Vittert closed with an astounding look at there being little difference in student test scores and skyrocketing levels of Department of Education spending (click “expand”):

VITTERT: I’ll get you one more and this is, I think, people are underestimating it. What's my kids education like? And you think about the Department of Education because this is where this is going, right? This is what Trump wants to ax next.

CILLIZZA: Yep.

VITTERT: This is what's coming. The Department of Education is responsible for a 1,200% increase in spending since it was created in 1980. But over that time, test scores have risen roughly two percent. The only constituency the Department of education has his teacher unions.

CILLIZZA: Yep.

VITTERT: And you know what? I will predict the Democrats are going to die on this hill as well.

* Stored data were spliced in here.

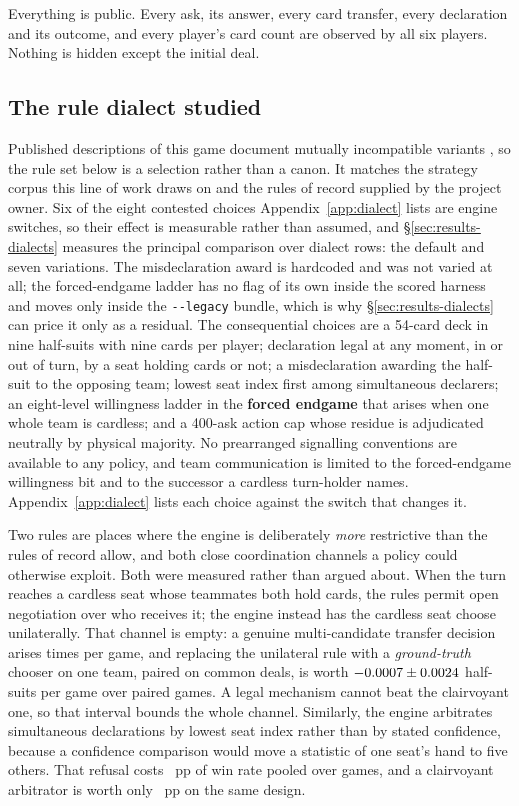 Everything is public. Every ask, its answer, every card transfer, every declaration and its outcome,
and every player's card count are observed by all six players. Nothing is hidden except the initial
deal.

\subsection{The rule dialect studied}
\label{sec:game-dialect}

Published descriptions of this game document mutually incompatible variants \cite{pagat}, so the rule
set below is a selection rather than a canon. It matches the strategy corpus this line of work draws
on \cite{develin} and the rules of record supplied by the project owner. Six of the eight contested choices Appendix~\ref{app:dialect} lists are engine
switches, so their effect is measurable rather than assumed, and \S\ref{sec:results-dialects}
measures the principal comparison over \vsevenDiaRowsWord{} dialect rows: the default and seven
variations. The misdeclaration award is hardcoded and was not varied at all; the forced-endgame
ladder has no flag of its own inside the scored harness and moves only inside the
\texttt{-{}-legacy} bundle, which is why \S\ref{sec:results-dialects} can price it only as a
residual. The consequential choices are a
54-card deck in nine half-suits with nine cards per player; declaration legal at any moment, in or out
of turn, by a seat holding cards or not; a misdeclaration awarding the half-suit to the opposing team;
lowest seat index first among simultaneous declarers; an eight-level willingness ladder in the
\textbf{forced endgame} that arises when one whole team is cardless; and a 400-ask action cap whose
residue is adjudicated neutrally by physical majority. No prearranged signalling conventions are
available to any policy, and team communication is limited to the forced-endgame willingness bit and
to the successor a cardless turn-holder names. Appendix~\ref{app:dialect} lists each choice against
the switch that changes it.

Two rules are places where the engine is deliberately \emph{more} restrictive than the rules of
record allow, and both close coordination channels a policy could otherwise exploit. Both were
measured rather than argued about. When the turn reaches a cardless seat whose teammates both hold
cards, the rules permit open negotiation over who receives it; the engine instead has the cardless
seat choose unilaterally. That channel is empty: a genuine multi-candidate transfer decision arises
\numTransferEvents{} times per game, and replacing the unilateral rule with a \emph{ground-truth}
chooser on one team, paired on common deals, is worth $\numTransferDelta \pm \numTransferCI$
half-suits per game over \numTransferGames{} paired games. A legal mechanism cannot beat the
clairvoyant one, so that interval bounds the whole channel. Similarly, the engine arbitrates
simultaneous declarations by lowest seat index rather than by stated confidence, because a confidence
comparison would move a statistic of one seat's hand to five others. That refusal costs
\numArbCost{}~pp of win rate pooled over \numArbGames{} games, and a clairvoyant arbitrator is worth
only \numArbOracle{}~pp on the same design.

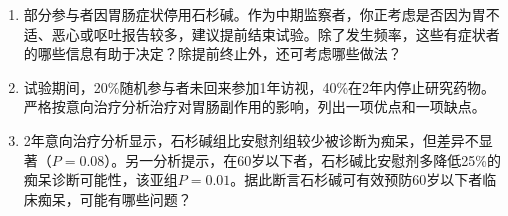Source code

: \begin{enumerate}
\begin{enumerate}
\item 每次随访都用包括腹泻、恶心、呕吐的清单，询问是否出现这些症状。
\item 每次随访问开放式问题，例如：“上次访视以来，你有任何新症状或健康状况吗？”
\end{enumerate}
\item 部分参与者因胃肠症状停用石杉碱。作为中期监察者，你正考虑是否因为胃不适、恶心或呕吐报告较多，建议提前结束试验。除了发生频率，这些有症状者的哪些信息有助于决定？除提前终止外，还可考虑哪些做法？
\item 试验期间，20\%随机参与者未回来参加1年访视，40\%在2年内停止研究药物。严格按意向治疗分析治疗对胃肠副作用的影响，列出一项优点和一项缺点。
\item 2年意向治疗分析显示，石杉碱组比安慰剂组较少被诊断为痴呆，但差异不显著（$P=0.08$）。另一分析提示，在60岁以下者，石杉碱比安慰剂多降低25\%的痴呆诊断可能性，该亚组$P=0.01$。据此断言石杉碱可有效预防60岁以下者临床痴呆，可能有哪些问题？
\end{enumerate}
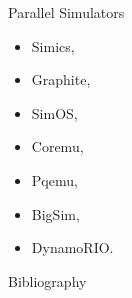 \begin{frame}{Parallel Simulators}
  \begin{itemize}
    \item Simics,
    \item Graphite,
    \item SimOS,
    \item Coremu,
    \item Pqemu,
    \item BigSim,
    \item DynamoRIO.
  \end{itemize}
\end{frame}

\begin{frame}[allowframebreaks]{Bibliography}
  \nocite{gharachorloo-memory-consistency}
  \nocite{ding-pqemu}
  \nocite{fujimoto-pdes}
  \nocite{liu-pdes}
  \nocite{misra-ddes}
  \printbibliography
\end{frame}

\finalslide


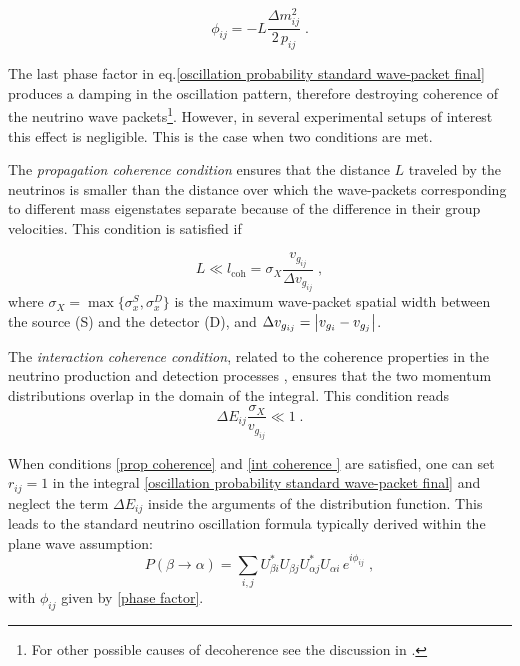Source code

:\documentclass[11pt]{article}
\begin{document}
\begin{equation}\label{phase factor}
     \phi_{ij} = - L\frac{\Delta m^2_{ij}}{2\,p_{ij}}\;.
\end{equation}


The last phase factor in eq.\eqref{oscillation probability standard wave-packet final} produces a damping in the oscillation pattern, therefore destroying coherence of the neutrino wave packets\footnote{For other possible causes of decoherence see the discussion in \cite{Ohlsson:2000mj}.}. However, in several experimental setups of interest this effect is negligible. This is the case when two conditions are met. 

The \emph{propagation coherence condition} ensures that the distance $L$ traveled by the neutrinos is smaller than the distance over which the wave-packets corresponding to different mass eigenstates separate because of the difference in their group velocities. This condition is satisfied if

\begin{equation}
    L \ll l_{\text{coh}} = \sigma_X\frac{v_{g_{ij}}}{\Delta v_{g_{ij}}}\;, \label{prop coherence}
\end{equation}
where $\sigma_X=\max \Big\{\sigma_{x}^S,\sigma_{x}^D\Big\}$ is the maximum wave-packet spatial width between the source (S) and the detector (D), and $\Delta v_{g_{ij}} = \abs{v_{g_i}-v_{g_j}}$.

The \emph{interaction coherence condition}, related to the coherence properties in the neutrino
production and detection processes \cite{Akhmedov:2009rb}, ensures that the two momentum distributions overlap in the domain of the integral. This condition reads
\begin{equation}\label{int coherence }
    \Delta E_{ij}\frac{\sigma_X}{v_{g_{ij}}} \ll 1\;.
\end{equation}


When conditions \eqref{prop coherence} and \eqref{int coherence } are satisfied, one can set $r_{ij}=1$ in the integral \eqref{oscillation probability standard wave-packet final} and neglect the term $\Delta E_{ij}$ inside the arguments of the distribution function. This leads to the standard neutrino oscillation formula typically derived within the plane wave assumption:
\begin{equation}\label{eq:oscillation standard}
     P(\beta\to\alpha) = \sum_{i,j} U^*_{\beta i} U_{\beta j} U^*_{\alpha j} U_{\alpha i}\,e^{i\phi_{ij}}\;,
\end{equation}
with $\phi_{ij}$ given by \eqref{phase factor}.
\end{document}
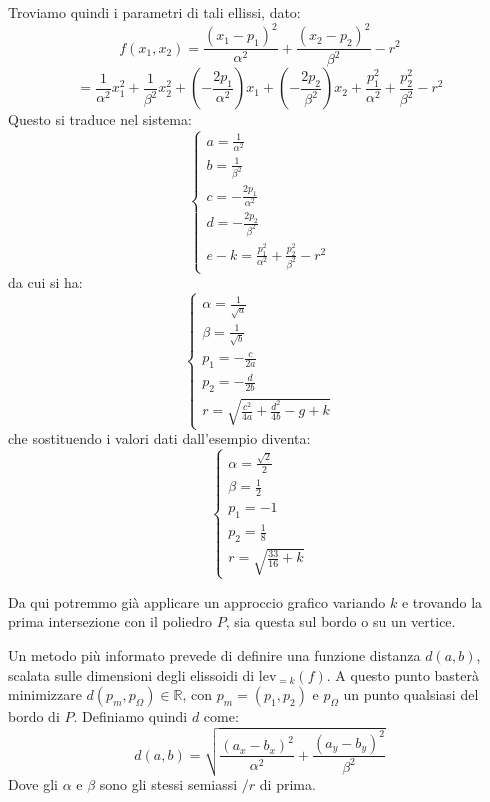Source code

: \documentclass[a4paper,11pt]{article}
\begin{document}
\begin{itemize}
\begin{enumerate}
				Troviamo quindi i parametri di tali ellissi, dato:
				$$
				f(x_1, x_2)	= \frac{(x_1 - p_1)^2}{\alpha^2} + \frac{(x_2 - p_2)^2}{\beta^2} - r^2
				$$
				$$
				= \frac{1}{\alpha^2} x_1^2 + \frac{1}{\beta^2} x_2^2 + \left( -\frac{2 p_1}{\alpha^2} \right) x_1 + \left( -\frac{2 p_2}{\beta^2} \right) x_2 + \frac{p_1^2}{\alpha^2} + \frac{p_2^2}{\beta^2} - r^2
				$$
				Questo si traduce nel sistema:
				\[
					\begin{cases}
						a = \frac{1}{\alpha^2} \\ 	
						b = \frac{1}{\beta^2} \\ 	
						c = - \frac{2 p_1}{\alpha^2} \\ 	
						d = - \frac{2 p_2}{\beta^2} \\ 
						e - k = \frac{p_1^2}{\alpha^2} + \frac{p_2^2}{\beta^2} - r^2
					\end{cases}
				\]
				da cui si ha:
				\[
					\begin{cases}
						\alpha = \frac{1}{\sqrt{a}} \\ 	
						\beta = \frac{1}{\sqrt{b}} \\
						p_1 = - \frac{c}{2a} \\
						p_2 = - \frac{d}{2b} \\
						r = \sqrt{\frac{c^{2}}{4a}+\frac{d^{2}}{4b}-g+k}
					\end{cases}
				\]
				che sostituendo i valori dati dall'esempio diventa:
				\[
					\begin{cases}
						\alpha = \frac{\sqrt{2}}{2} \\ 
						\beta = \frac{1}{2} \\ 
						p_1 = -1 \\ 
						p_2 = \frac{1}{8} \\
						r = \sqrt{\frac{33}{16} + k}
					\end{cases}
				\]
				
				Da qui potremmo già applicare un approccio grafico variando $k$ e trovando la prima intersezione con il poliedro $P$, sia questa sul bordo o su un vertice.
				
				Un metodo più informato prevede di definire una funzione distanza $d(a, b)$, scalata sulle dimensioni degli elissoidi di $\mathrm{lev}_{=k}(f)$.
				A questo punto basterà minimizzare $d(p_m, p_\Omega) \in \mathbb{R}$, con $p_m = (p_1, p_2)$ e $p_\Omega$ un punto qualsiasi del bordo di $P$.
				Definiamo quindi $d$ come:
				$$
				d(a, b) = \sqrt{\frac{(a_x - b_x)^2}{\alpha^2} + \frac{(a_y - b_y)^2}{\beta^2}}
				$$
				Dove gli $\alpha$ e $\beta$ sono gli stessi semiassi $/ r$ di prima.
				

\end{enumerate}
\end{itemize}
\end{document}
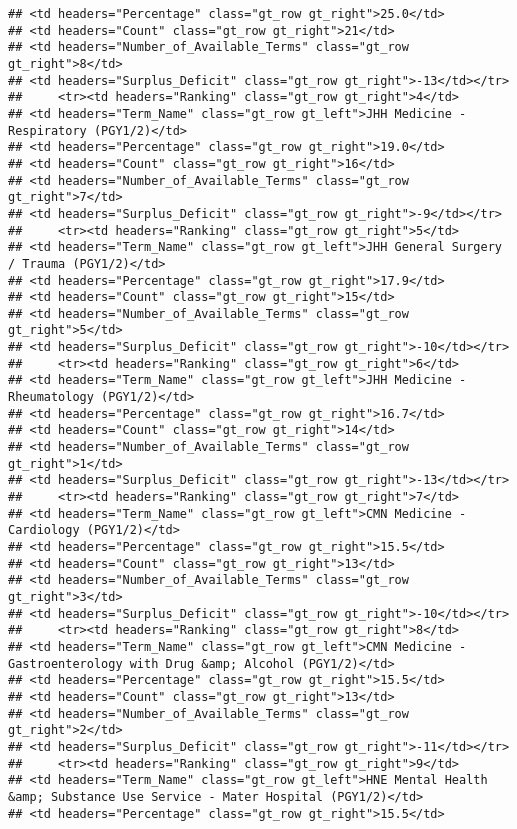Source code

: \documentclass[
]{article}
\begin{document}
\begin{verbatim}
## <td headers="Percentage" class="gt_row gt_right">25.0</td>
## <td headers="Count" class="gt_row gt_right">21</td>
## <td headers="Number_of_Available_Terms" class="gt_row gt_right">8</td>
## <td headers="Surplus_Deficit" class="gt_row gt_right">-13</td></tr>
##     <tr><td headers="Ranking" class="gt_row gt_right">4</td>
## <td headers="Term_Name" class="gt_row gt_left">JHH Medicine - Respiratory (PGY1/2)</td>
## <td headers="Percentage" class="gt_row gt_right">19.0</td>
## <td headers="Count" class="gt_row gt_right">16</td>
## <td headers="Number_of_Available_Terms" class="gt_row gt_right">7</td>
## <td headers="Surplus_Deficit" class="gt_row gt_right">-9</td></tr>
##     <tr><td headers="Ranking" class="gt_row gt_right">5</td>
## <td headers="Term_Name" class="gt_row gt_left">JHH General Surgery / Trauma (PGY1/2)</td>
## <td headers="Percentage" class="gt_row gt_right">17.9</td>
## <td headers="Count" class="gt_row gt_right">15</td>
## <td headers="Number_of_Available_Terms" class="gt_row gt_right">5</td>
## <td headers="Surplus_Deficit" class="gt_row gt_right">-10</td></tr>
##     <tr><td headers="Ranking" class="gt_row gt_right">6</td>
## <td headers="Term_Name" class="gt_row gt_left">JHH Medicine - Rheumatology (PGY1/2)</td>
## <td headers="Percentage" class="gt_row gt_right">16.7</td>
## <td headers="Count" class="gt_row gt_right">14</td>
## <td headers="Number_of_Available_Terms" class="gt_row gt_right">1</td>
## <td headers="Surplus_Deficit" class="gt_row gt_right">-13</td></tr>
##     <tr><td headers="Ranking" class="gt_row gt_right">7</td>
## <td headers="Term_Name" class="gt_row gt_left">CMN Medicine - Cardiology (PGY1/2)</td>
## <td headers="Percentage" class="gt_row gt_right">15.5</td>
## <td headers="Count" class="gt_row gt_right">13</td>
## <td headers="Number_of_Available_Terms" class="gt_row gt_right">3</td>
## <td headers="Surplus_Deficit" class="gt_row gt_right">-10</td></tr>
##     <tr><td headers="Ranking" class="gt_row gt_right">8</td>
## <td headers="Term_Name" class="gt_row gt_left">CMN Medicine - Gastroenterology with Drug &amp; Alcohol (PGY1/2)</td>
## <td headers="Percentage" class="gt_row gt_right">15.5</td>
## <td headers="Count" class="gt_row gt_right">13</td>
## <td headers="Number_of_Available_Terms" class="gt_row gt_right">2</td>
## <td headers="Surplus_Deficit" class="gt_row gt_right">-11</td></tr>
##     <tr><td headers="Ranking" class="gt_row gt_right">9</td>
## <td headers="Term_Name" class="gt_row gt_left">HNE Mental Health &amp; Substance Use Service - Mater Hospital (PGY1/2)</td>
## <td headers="Percentage" class="gt_row gt_right">15.5</td>

\end{verbatim}
\end{document}
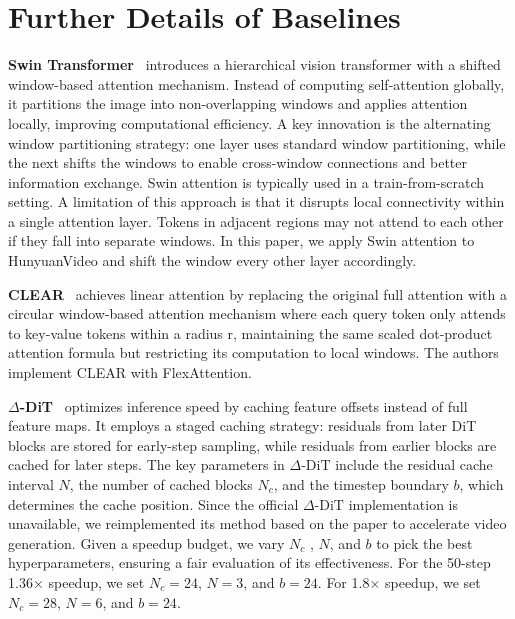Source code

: 



\section{Further Details of Baselines}
\label{sec:baseline}
\textbf{Swin Transformer}~\citep{liu2021swintransformerhierarchicalvision} introduces a hierarchical vision transformer with a shifted window-based attention mechanism. Instead of computing self-attention globally, it partitions the image into non-overlapping windows and applies attention locally, improving computational efficiency. A key innovation is the alternating window partitioning strategy: one layer uses standard window partitioning, while the next shifts the windows to enable cross-window connections and better information exchange. Swin attention is typically used in a train-from-scratch setting. A limitation of this approach is that it disrupts local connectivity within a single attention layer. Tokens in adjacent regions may not attend to each other if they fall into separate windows. In this paper, we apply Swin attention to HunyuanVideo and shift the window every other layer accordingly.


\textbf{CLEAR}~\citep{liu2024clearconvlikelinearizationrevs} achieves linear attention by replacing the original full attention with a circular window-based attention mechanism where each query token only attends to key-value tokens within a radius r, maintaining the same scaled dot-product attention formula but restricting its computation to local windows. The authors implement CLEAR with FlexAttention. 


\textbf{$\Delta$-DiT}~\citep{chen2024delta} optimizes inference speed by caching feature offsets instead of full feature maps. It employs a staged caching strategy: residuals from later DiT blocks are stored for early-step sampling, while residuals from earlier blocks are cached for later steps. The key parameters in \(\Delta\text{-DiT}\) include the residual cache interval \(N\), the number of cached blocks \(N_c\), and the timestep boundary \(b\), which determines the cache position. Since the official \(\Delta\text{-DiT}\) implementation is unavailable, we reimplemented its method based on the paper to accelerate video generation. Given a speedup budget, we vary \(N_c\) , \(N\), and \(b\) to pick the best hyperparameters, ensuring a fair evaluation of its effectiveness. For the 50-step 1.36$\times$ speedup, we set \(N_c=24\), \(N=3\), and \(b=24\). For 1.8$\times$ speedup, we set  \(N_c=28\), \(N=6\), and \(b=24\).


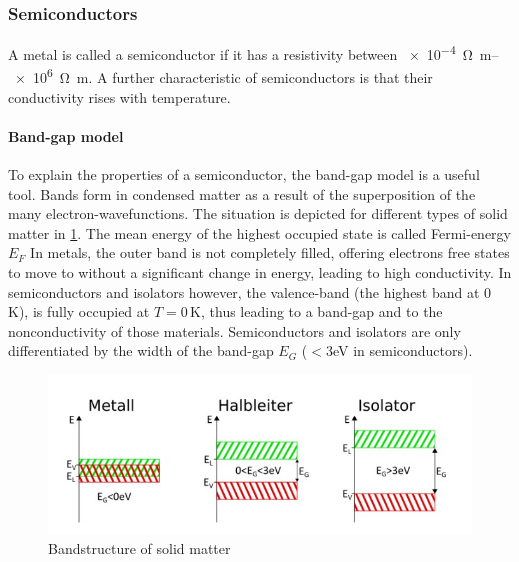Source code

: \documentclass[english,  %
parskip=full,  %
headsepline]{scrartcl}
\begin{document}
\subsubsection{Semiconductors}
A metal is called a semiconductor if it has a resistivity between \SIrange{e-4}{e6}{\ohm m}. A further characteristic of semiconductors is that their conductivity rises with temperature.
\paragraph{Band-gap model}
To explain the properties of a semiconductor, the band-gap model is a useful tool. Bands form in condensed matter as a result of the superposition of the many electron-wavefunctions. The situation is depicted for different types of solid matter in \cref{fig:bandstructures}. The mean energy of the highest occupied state is called Fermi-energy $E_F$ In metals, the outer band is not completely filled, offering electrons free states to move to without a significant change in energy, leading to high conductivity. In semiconductors and isolators however, the valence-band (the highest band at 0\,K), is fully occupied at $T=0$\,K, thus leading to a band-gap and to the nonconductivity of those materials. Semiconductors and isolators are only differentiated by the width of the band-gap $E_G$ ($<3$eV in semiconductors).
\begin{figure}[H]
    \centering
    \includegraphics[width=0.7\linewidth]{bandstructures.jpg}
    \caption{Bandstructure of solid matter \cite{instructions}}
    \label{fig:bandstructures}
\end{figure}
\end{document}
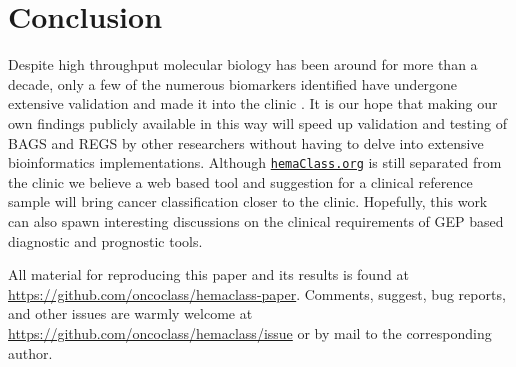 \documentclass{bmcart}
\newcommand{\hemaClass}{\href{http://hemaClass.org}{\texttt{hemaClass.org}}}
\begin{document}
\section{Conclusion}
Despite high throughput molecular biology has been around for more than a decade, only a few of the numerous biomarkers identified have undergone extensive validation and made it into the clinic \citep{Chen2012a}.
It is our hope that making our own findings publicly available in this way will speed up validation and testing of BAGS and REGS by other researchers without having to delve into extensive bioinformatics implementations.
Although \hemaClass{} is still separated from the clinic we believe a web based tool and suggestion for a clinical reference sample will bring cancer classification closer to the clinic.
Hopefully, this work can also spawn interesting discussions on the clinical requirements of GEP based diagnostic and prognostic tools.

All material for reproducing this paper and its results is found at \url{https://github.com/oncoclass/hemaclass-paper}.
Comments, suggest, bug reports, and other issues are warmly welcome at \url{https://github.com/oncoclass/hemaclass/issue} or by mail to the corresponding author.

\end{document}
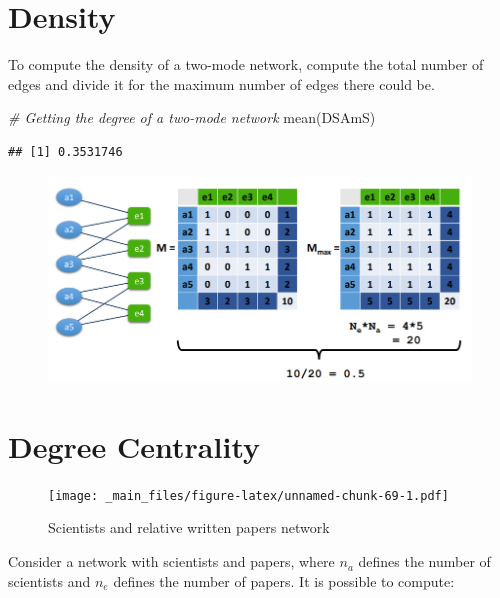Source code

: \documentclass[
  notitlepage,
  onecolumn,
  openany]{book}
\newenvironment{Shaded}{\begin{snugshade}}{\end{snugshade}}
\newcommand{\CommentTok}[1]{\textcolor[rgb]{0.56,0.35,0.01}{\textit{#1}}}
\newcommand{\FunctionTok}[1]{\textcolor[rgb]{0.00,0.00,0.00}{#1}}
\newcommand{\NormalTok}[1]{#1}
\begin{document}
\hypertarget{density-1}{%
\section{Density}\label{density-1}}

To compute the density of a two-mode network, compute the total number of edges and divide it for the maximum number of edges there could be.

\begin{Shaded}
\begin{Highlighting}[]
\CommentTok{\# Getting the degree of a two{-}mode network}
\FunctionTok{mean}\NormalTok{(DSAmS)}
\end{Highlighting}
\end{Shaded}

\begin{verbatim}
## [1] 0.3531746
\end{verbatim}

\begin{figure}[h!]

{\centering \includegraphics[width=0.7\linewidth]{images/10-Two mode networks/Untitled 3} 

}

\end{figure}

\hypertarget{degree-centrality-2}{%
\section{Degree Centrality}\label{degree-centrality-2}}

\begin{figure}
\centering
\texttt{[image: \_main\_files/figure-latex/unnamed-chunk-69-1.pdf]}
\caption{\label{fig:unnamed-chunk-69}Scientists and relative written papers network}
\end{figure}

Consider a network with scientists and papers, where \(n_a\) defines the number of scientists and \(n_e\) defines the number of papers. It is possible to compute:
\end{document}
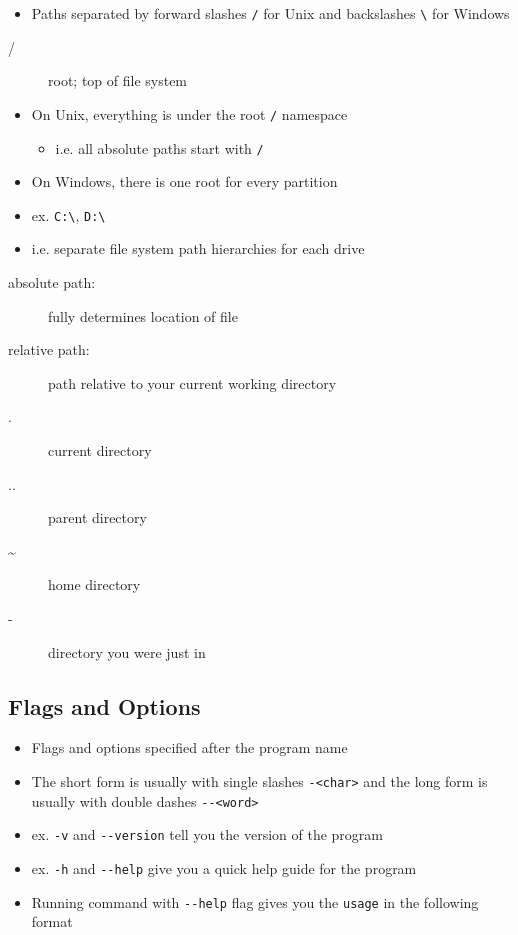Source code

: \documentclass[letterpaper,12pt]{article}
\begin{document}
\begin{itemize}
 \item Paths separated by forward slashes \lstinline{/} for Unix and backslashes \lstinline{\} for Windows
\end{itemize}

\begin{description}
 \item[/] root; top of file system
\end{description}

\begin{itemize}
 \item On Unix, everything is under the root \lstinline{/} namespace
       \begin{itemize}
        \item i.e. all absolute paths start with \lstinline{/}
       \end{itemize}
 \item On Windows, there is one root for every partition
 \item ex. \lstinline{C:\}, \lstinline{D:\}
 \item i.e. separate file system path hierarchies for each drive
\end{itemize}

\begin{description}
 \item[absolute path:] fully determines location of file
 \item[relative path:] path relative to your current working directory
 \item[.] current directory
 \item[..] parent directory
 \item[\textasciitilde] home directory
 \item[-] directory you were just in
\end{description}

\subsection{Flags and Options}

\begin{itemize}
 \item Flags and options specified after the program name
 \item The short form is usually with single slashes \lstinline{-<char>} and the long form is usually with double dashes \lstinline{--<word>}
 \item ex. \lstinline{-v} and \lstinline{--version} tell you the version of the program
 \item ex. \lstinline{-h} and \lstinline{--help} give you a quick help guide for the program
 \item Running command with \lstinline{--help} flag gives you the \lstinline{usage} in the following format
\end{itemize}
\end{document}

CILLIZZA: I just – at some point, I say this about my own work. The numbers are the numbers. You can say like much better than this person or that person. But if that person has 180,000 subscribers and you have eight subscribers, the numbers are numbers at some point, right? You are what your record says you are. And I think when you say 1,200-point increase in spending, it's just like the health thing we talked about with RFK Jr. I think RFK Jr., candidly, has got a lot of beliefs where I’m like ehhhhhhh! But when he says things like we spend the most per capita on health in this country and health is our – our overall health is drastically decreasing, as a reasonable human, I am like, yes, that does not make sense. We got to stop throwing bad money – good money after bad, figure out what can we do better and again, I say this all time. Donald Trump was not – he did not say elect me and I will – I will do basically the same stuff. No, he said elect me and I'm going to shake it up. Now –

VITTERT: Well, I was going to say – no, he didn’t say I’m going to shake it up. I am going to take a sledgehammer –

CILLIZZA: Yes.

VITTERT: – and then I'm gonna burn whatever is left –

CILLIZZA: So, he’s taking a sledgehammer –

VITTERT: – and that’s what he’s doing.

CILLIZZA: – to it and people are like, huhhh? And I’m always like you can be unhappy with it. That’s your right. You disagree with some of the things do. And, frankly, I disagree with some of the things he’s doing, but you can't be surprised because he’s saying what he’s doing.